PROBLEM REQUIREMENTS: Among the entries below, how many lines contain "init"? Answer with the number only.
MATERIAL SUPPLIED Block Start
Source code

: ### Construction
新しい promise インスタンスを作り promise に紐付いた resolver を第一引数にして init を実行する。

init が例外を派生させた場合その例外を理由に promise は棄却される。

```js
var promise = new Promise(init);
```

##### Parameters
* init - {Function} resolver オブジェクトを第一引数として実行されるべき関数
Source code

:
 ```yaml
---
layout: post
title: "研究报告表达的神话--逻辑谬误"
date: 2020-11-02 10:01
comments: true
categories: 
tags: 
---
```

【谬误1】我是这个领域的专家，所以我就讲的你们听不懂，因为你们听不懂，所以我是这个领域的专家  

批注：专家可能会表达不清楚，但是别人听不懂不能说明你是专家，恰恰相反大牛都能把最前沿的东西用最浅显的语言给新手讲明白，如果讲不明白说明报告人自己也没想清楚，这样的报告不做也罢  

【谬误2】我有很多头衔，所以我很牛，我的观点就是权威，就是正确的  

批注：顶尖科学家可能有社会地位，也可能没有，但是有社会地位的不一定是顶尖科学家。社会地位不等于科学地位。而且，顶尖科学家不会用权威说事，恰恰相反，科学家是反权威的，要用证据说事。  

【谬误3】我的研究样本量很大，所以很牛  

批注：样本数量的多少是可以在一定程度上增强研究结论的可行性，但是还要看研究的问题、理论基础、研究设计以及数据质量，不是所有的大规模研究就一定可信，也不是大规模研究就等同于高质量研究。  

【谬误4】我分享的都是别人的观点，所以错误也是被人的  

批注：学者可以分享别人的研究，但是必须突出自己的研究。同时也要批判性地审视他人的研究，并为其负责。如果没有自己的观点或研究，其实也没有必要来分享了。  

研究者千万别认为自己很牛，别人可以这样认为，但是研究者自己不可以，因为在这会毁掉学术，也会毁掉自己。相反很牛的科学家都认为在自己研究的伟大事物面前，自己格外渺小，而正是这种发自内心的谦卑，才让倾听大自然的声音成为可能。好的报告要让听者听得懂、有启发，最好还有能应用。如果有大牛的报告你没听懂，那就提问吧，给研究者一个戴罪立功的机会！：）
MATERIAL SUPPLIED Block End
RESPONSE BOX: 4